RECORDS SUPPLIED:
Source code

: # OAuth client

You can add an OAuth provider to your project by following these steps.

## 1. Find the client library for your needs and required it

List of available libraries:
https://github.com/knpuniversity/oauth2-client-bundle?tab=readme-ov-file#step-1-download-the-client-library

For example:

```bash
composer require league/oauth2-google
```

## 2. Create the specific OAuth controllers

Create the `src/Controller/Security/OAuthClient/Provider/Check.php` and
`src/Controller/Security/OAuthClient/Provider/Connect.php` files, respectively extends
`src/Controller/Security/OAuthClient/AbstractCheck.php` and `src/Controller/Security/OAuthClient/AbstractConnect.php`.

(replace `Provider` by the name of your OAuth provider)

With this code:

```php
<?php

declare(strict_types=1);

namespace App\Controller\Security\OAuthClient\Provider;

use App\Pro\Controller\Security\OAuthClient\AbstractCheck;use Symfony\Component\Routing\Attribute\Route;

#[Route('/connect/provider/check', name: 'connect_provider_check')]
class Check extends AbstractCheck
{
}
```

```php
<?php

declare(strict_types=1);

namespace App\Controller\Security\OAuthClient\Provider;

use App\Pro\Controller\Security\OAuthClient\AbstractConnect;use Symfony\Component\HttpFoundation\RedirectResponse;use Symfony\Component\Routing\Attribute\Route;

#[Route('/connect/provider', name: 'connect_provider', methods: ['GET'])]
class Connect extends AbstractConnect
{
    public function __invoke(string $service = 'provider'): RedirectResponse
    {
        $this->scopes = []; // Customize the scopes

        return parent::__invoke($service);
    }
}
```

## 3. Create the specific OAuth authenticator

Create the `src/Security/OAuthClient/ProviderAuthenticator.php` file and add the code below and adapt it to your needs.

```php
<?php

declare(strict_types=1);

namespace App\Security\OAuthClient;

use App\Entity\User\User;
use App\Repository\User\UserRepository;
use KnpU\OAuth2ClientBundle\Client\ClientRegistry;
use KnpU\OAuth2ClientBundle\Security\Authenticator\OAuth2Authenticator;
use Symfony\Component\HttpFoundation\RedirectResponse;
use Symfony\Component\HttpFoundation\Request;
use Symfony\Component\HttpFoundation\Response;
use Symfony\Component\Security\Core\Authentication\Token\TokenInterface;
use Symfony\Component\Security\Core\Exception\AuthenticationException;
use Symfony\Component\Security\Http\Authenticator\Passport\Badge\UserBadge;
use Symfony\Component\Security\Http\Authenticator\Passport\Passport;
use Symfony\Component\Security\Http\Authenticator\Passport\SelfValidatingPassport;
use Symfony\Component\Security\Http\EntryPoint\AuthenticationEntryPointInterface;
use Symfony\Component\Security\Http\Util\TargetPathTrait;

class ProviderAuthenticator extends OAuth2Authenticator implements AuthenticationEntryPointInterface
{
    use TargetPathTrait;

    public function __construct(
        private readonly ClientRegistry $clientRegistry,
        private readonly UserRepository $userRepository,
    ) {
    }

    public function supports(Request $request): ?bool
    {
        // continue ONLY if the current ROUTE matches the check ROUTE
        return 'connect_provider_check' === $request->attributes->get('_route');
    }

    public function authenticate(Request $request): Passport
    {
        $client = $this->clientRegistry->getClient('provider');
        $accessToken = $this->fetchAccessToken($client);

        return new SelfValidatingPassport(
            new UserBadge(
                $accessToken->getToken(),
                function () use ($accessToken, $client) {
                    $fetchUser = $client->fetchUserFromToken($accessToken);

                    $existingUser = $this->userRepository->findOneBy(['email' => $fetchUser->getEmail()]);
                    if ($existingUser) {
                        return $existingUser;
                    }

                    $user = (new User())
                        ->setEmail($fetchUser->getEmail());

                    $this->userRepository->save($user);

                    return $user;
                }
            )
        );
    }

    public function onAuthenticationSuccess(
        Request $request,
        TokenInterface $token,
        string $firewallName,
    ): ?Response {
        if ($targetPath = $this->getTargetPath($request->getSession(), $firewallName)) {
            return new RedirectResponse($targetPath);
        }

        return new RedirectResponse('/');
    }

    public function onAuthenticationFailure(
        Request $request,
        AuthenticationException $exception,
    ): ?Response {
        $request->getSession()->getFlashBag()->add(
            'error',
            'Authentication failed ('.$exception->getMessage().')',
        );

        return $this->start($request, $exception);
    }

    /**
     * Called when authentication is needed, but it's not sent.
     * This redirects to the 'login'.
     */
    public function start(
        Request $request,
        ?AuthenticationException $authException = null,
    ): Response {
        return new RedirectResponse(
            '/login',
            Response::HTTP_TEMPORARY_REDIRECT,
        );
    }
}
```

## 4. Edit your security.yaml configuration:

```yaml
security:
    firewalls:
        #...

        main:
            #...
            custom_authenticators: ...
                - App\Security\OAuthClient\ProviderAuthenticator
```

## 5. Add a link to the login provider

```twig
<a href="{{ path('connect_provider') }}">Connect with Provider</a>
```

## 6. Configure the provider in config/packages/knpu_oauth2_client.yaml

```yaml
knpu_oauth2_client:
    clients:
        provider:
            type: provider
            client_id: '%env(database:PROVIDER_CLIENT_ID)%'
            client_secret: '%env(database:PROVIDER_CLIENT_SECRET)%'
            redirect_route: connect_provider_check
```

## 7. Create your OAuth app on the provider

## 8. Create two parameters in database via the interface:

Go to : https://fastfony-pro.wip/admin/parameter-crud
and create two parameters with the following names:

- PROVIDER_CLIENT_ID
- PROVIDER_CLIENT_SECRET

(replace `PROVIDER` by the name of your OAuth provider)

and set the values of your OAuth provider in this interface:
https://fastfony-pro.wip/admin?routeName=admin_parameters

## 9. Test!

INSTRUCTIONS FOR THE TASK:
From the data above, copy each line that has the string "private".

FINISHED TASK:
        private readonly ClientRegistry $clientRegistry,
        private readonly UserRepository $userRepository,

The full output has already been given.